Back in 2014 when we moved to Portland from Dallas, we went from a single-story house to a house with stairs. We spent so much time trying to figure out how to babyproof for this new situation. How many gates did we need in order to keep our children and those who would play at our house safe? Did we need to lock the cabinets and have a gate blocking the bathroom, or would one or the other suffice? Were we going to be able to leave pieces of art out and at child level or did everything need to be up on a shelf so high even we couldn’t see it? My question is how much of this preparation was necessary for safety and how much was for our own peace of mind? At what point are we building baby gates around baby gates?

And, wouldn’t you know it? The Torah this week also shares some fences we might reconsider in our time as well. As we read Parshat Naso this week, we read about the Israelite society trying to move forward after leaving Egypt and about what it takes to establish a successful community. The narrative picks up with a second counting of the people, laws about how we are to treat one another and the property that we own, the blessing of the priests to the people, and the laws of the Nazir, those who took a voluntary vow to consecrate themselves to God.

Hearing the laws of the Nazirite, it’s clear how restrictive these restrictions were. No wine or vinegar of wine, and in fact nothing with any kind of grapes or even grapes near it at all. At first reading, the idea of avoiding “anything that is an intoxicant” makes sense.
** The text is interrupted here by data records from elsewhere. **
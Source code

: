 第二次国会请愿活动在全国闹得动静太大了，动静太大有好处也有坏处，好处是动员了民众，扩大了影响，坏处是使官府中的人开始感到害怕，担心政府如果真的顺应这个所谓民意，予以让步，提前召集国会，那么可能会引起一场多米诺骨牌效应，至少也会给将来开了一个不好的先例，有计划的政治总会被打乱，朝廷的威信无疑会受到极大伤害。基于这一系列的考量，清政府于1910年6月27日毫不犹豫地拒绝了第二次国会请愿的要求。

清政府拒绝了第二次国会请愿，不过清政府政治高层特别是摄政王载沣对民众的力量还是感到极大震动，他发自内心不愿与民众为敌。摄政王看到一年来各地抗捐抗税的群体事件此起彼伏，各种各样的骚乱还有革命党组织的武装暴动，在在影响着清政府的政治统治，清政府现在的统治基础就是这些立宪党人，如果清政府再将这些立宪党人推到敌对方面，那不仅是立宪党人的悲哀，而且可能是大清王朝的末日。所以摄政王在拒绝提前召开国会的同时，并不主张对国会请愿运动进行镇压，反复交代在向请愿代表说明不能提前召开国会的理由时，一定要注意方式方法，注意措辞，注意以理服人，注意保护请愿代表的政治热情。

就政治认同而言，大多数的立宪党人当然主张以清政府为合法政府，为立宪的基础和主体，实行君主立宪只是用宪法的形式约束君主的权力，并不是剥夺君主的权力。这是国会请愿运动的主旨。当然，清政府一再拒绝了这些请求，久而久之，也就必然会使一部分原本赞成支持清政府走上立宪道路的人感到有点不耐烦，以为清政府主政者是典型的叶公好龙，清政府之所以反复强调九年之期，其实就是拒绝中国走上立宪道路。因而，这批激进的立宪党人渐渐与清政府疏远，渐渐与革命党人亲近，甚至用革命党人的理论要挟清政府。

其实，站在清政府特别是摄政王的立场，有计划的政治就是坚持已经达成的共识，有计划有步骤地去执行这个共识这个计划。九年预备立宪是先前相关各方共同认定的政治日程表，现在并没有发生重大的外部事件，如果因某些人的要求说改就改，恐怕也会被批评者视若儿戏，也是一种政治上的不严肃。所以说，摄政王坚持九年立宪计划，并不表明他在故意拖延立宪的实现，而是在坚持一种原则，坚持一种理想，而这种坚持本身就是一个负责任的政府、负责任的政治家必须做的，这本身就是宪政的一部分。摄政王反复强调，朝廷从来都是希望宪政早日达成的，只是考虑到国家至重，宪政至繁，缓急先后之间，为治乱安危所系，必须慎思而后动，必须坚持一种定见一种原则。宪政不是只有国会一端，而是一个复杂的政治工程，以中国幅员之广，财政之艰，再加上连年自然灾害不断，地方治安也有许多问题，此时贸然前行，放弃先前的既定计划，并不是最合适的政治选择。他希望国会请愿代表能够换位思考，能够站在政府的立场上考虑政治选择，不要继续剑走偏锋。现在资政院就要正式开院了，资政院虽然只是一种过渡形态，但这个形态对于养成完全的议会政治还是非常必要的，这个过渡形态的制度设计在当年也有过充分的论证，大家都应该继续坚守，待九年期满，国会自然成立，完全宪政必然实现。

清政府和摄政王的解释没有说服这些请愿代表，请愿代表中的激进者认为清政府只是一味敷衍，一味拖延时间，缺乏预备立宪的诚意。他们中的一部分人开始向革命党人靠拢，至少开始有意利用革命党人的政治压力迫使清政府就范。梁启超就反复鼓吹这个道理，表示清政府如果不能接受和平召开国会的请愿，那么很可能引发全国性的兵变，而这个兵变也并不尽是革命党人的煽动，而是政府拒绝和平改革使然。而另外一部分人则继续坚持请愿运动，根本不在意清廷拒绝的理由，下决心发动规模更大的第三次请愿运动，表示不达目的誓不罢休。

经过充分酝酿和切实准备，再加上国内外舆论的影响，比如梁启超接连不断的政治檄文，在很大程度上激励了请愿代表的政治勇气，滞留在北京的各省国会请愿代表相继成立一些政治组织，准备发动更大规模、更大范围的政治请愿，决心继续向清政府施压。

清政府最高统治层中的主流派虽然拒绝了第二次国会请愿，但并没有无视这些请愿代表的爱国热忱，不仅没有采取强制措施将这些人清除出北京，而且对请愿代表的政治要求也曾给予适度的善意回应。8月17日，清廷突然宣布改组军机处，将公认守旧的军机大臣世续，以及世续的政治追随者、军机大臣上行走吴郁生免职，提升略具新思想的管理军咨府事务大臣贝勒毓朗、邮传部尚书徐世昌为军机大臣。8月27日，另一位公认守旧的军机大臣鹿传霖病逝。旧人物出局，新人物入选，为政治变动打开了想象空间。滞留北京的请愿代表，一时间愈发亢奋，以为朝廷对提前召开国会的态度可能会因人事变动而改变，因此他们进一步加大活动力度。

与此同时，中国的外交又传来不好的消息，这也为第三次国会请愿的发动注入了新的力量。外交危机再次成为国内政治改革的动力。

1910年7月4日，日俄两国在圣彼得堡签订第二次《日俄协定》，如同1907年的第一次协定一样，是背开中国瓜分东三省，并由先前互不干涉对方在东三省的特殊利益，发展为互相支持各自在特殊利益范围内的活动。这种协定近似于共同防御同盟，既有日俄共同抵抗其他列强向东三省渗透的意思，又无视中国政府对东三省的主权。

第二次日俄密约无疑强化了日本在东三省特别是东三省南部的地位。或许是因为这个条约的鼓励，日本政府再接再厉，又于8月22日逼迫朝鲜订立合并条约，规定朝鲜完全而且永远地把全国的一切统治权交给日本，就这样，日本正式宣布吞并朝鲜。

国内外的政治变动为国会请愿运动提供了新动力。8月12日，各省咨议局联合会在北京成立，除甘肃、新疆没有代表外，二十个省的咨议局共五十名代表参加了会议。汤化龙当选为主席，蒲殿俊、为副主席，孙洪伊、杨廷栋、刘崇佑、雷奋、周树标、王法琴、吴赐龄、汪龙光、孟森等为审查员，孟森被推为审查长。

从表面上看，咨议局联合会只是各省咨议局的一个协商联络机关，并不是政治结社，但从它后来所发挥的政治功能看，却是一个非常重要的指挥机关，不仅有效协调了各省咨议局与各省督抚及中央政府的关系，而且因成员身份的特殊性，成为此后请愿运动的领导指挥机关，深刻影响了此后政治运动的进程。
But then, the list of prohibitions gets longer and longer and seemingly farther and farther from the original intent of the rule against intoxication. In essence, a fence around a fence around a fence is built for the Nazirite in order to ensure that there’s not even the slightest risk of temptation. Just the mere idea of grapes might lead to wine.

As farfetched as this sounds, we still use this notion today when it comes to Passover. Ashkenazi tradition prohibits eating kitniyot (legumes) not because it has anything to do with remembering our time in Egypt, but because there might have been, at some point, some kind of contamination of leaven, so therefore all legumes had to be banned.

On the one hand, these limitations, these fences around fences, do offer a sense of protection when it comes to preserving our ancient rituals and more modern customs. They can even add an extra level of unique beautification, like the tradition of lighting candles 18 minutes before sundown so we make sure that we’re prepared without violating a law. On the other hand, a fence around a fence might offer fewer opportunities to learn self-control and restraint and leave less room for conscious engagement with our traditions if we’re so protected from mistakes. Perhaps the lesson we can take from Parshat Naso is that although providing a safety net is helpful, there’s much more to Jewish life than bubble-wrapping our bubble wrap if we want to act with intention.